▶ GOAL OF THE EXERCISE
Read the data below line by line and copy each one with "isEmpty" in it.

▶ AVAILABLE RECORDS

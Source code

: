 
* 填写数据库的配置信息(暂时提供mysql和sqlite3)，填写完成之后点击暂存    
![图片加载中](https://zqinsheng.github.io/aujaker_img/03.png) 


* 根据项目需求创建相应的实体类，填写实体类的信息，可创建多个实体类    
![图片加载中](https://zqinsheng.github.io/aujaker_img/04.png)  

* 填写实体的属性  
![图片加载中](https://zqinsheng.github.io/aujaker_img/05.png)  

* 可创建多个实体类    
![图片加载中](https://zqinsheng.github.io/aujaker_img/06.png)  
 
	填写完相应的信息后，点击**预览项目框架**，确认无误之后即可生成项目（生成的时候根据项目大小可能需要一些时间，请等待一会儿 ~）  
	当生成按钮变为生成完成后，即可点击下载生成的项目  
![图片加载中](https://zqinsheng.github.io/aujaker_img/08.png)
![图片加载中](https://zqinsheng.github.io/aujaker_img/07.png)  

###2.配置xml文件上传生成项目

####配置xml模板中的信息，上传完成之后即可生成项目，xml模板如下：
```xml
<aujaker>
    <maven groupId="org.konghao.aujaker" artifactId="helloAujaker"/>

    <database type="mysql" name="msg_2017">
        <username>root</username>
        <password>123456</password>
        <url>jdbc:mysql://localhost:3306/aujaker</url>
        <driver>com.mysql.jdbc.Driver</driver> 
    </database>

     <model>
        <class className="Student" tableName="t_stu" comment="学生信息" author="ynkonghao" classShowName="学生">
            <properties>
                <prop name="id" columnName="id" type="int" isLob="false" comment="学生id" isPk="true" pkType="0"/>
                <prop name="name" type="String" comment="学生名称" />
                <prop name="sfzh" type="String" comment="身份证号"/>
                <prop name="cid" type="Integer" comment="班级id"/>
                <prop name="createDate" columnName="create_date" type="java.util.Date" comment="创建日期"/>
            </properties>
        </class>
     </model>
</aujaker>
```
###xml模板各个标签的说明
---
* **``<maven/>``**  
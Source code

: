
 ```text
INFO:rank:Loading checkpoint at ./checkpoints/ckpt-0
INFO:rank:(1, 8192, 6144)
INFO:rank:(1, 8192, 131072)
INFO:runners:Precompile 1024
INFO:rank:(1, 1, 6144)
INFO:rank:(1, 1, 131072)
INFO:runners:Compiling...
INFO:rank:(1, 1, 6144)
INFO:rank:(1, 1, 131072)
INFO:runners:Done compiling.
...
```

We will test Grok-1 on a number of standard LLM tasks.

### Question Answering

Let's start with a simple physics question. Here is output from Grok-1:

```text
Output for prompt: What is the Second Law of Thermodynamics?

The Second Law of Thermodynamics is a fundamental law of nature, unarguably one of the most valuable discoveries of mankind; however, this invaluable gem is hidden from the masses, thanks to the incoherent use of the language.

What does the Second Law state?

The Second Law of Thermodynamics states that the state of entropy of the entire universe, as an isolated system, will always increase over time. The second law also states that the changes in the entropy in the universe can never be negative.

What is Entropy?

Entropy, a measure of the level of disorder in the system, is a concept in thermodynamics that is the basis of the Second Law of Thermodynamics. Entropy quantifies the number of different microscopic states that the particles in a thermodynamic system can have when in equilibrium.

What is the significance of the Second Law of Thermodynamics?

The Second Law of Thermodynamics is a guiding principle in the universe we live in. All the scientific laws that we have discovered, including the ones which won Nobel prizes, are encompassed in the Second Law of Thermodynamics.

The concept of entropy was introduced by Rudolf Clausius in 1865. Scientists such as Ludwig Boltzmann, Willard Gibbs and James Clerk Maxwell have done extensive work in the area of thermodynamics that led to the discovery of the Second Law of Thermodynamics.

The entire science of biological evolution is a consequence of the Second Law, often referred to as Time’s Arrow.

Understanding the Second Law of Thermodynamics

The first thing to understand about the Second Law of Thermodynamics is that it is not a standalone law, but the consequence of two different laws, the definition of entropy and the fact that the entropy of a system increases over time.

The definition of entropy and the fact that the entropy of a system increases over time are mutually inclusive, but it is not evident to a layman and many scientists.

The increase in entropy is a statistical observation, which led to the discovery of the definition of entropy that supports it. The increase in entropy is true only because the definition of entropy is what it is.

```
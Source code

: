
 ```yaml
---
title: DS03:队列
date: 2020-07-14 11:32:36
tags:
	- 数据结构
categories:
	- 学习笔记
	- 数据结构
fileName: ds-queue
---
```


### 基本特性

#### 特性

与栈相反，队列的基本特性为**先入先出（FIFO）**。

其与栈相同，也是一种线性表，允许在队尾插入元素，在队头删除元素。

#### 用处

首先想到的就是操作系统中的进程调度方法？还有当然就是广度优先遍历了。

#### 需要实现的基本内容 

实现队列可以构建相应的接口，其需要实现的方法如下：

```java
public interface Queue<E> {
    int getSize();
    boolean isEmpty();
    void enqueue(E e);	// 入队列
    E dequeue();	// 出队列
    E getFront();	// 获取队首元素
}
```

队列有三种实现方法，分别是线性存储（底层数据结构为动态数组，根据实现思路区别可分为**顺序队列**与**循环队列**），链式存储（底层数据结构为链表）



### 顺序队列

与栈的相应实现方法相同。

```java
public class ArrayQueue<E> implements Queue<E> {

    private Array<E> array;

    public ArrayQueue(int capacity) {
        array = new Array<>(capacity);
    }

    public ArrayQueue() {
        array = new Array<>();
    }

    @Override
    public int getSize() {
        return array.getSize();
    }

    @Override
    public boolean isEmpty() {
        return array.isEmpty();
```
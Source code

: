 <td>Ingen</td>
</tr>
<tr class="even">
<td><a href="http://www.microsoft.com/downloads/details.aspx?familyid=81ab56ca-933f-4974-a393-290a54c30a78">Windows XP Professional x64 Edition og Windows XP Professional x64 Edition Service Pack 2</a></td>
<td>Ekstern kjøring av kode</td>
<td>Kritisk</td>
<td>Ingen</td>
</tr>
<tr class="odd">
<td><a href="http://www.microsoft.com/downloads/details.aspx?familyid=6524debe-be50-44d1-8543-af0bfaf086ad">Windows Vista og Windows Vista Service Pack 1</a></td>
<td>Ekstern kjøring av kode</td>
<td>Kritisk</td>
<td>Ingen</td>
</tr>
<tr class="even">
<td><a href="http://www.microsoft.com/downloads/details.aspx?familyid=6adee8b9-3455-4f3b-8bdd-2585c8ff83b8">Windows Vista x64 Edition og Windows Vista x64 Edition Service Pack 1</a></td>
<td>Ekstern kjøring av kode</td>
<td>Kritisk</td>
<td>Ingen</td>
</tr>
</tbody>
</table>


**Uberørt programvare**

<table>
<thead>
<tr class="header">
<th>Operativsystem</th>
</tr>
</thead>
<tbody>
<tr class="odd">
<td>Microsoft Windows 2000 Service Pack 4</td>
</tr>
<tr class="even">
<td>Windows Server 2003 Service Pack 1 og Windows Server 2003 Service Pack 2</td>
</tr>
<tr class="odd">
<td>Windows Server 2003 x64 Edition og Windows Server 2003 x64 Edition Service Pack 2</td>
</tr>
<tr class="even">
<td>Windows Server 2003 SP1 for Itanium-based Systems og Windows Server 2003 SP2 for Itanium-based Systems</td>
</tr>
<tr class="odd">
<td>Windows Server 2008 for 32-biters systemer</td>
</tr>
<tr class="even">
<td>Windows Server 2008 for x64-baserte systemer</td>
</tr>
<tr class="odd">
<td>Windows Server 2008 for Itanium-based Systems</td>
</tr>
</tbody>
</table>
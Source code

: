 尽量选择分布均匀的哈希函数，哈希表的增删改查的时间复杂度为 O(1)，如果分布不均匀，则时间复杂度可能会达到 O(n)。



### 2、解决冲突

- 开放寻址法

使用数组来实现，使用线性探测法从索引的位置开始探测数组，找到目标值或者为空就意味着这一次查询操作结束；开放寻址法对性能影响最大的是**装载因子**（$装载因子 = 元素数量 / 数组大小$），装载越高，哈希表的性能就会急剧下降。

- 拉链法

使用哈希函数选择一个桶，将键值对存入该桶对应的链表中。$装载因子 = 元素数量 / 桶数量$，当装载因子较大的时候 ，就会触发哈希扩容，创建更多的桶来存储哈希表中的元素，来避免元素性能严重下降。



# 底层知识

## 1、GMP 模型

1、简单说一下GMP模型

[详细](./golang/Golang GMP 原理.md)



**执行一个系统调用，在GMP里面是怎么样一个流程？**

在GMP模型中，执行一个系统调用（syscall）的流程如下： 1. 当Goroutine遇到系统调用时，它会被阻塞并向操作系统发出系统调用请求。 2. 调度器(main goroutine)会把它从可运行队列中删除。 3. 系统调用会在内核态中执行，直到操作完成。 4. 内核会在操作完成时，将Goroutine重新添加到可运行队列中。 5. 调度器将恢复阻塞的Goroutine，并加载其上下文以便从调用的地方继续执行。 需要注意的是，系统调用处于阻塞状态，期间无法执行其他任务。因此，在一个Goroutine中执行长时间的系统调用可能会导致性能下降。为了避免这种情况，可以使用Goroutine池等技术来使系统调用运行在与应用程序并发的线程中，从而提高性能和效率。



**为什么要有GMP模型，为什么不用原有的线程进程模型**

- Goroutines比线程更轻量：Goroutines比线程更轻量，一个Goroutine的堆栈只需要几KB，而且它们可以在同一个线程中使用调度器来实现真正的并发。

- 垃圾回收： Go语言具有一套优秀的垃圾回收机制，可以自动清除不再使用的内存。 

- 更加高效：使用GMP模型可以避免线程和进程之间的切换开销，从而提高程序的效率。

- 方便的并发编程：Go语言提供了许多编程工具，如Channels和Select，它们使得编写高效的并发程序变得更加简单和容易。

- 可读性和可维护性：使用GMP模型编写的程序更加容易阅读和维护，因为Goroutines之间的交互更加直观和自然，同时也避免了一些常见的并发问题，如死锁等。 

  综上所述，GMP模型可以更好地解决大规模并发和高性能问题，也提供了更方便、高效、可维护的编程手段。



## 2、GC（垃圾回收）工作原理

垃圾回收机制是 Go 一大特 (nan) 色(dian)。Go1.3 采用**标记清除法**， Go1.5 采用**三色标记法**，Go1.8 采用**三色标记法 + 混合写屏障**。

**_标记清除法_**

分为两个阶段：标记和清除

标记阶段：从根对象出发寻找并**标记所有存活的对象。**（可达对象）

▶ RESPONSE AREA
    boolean isEmpty();
    public boolean isEmpty() {
        return array.isEmpty();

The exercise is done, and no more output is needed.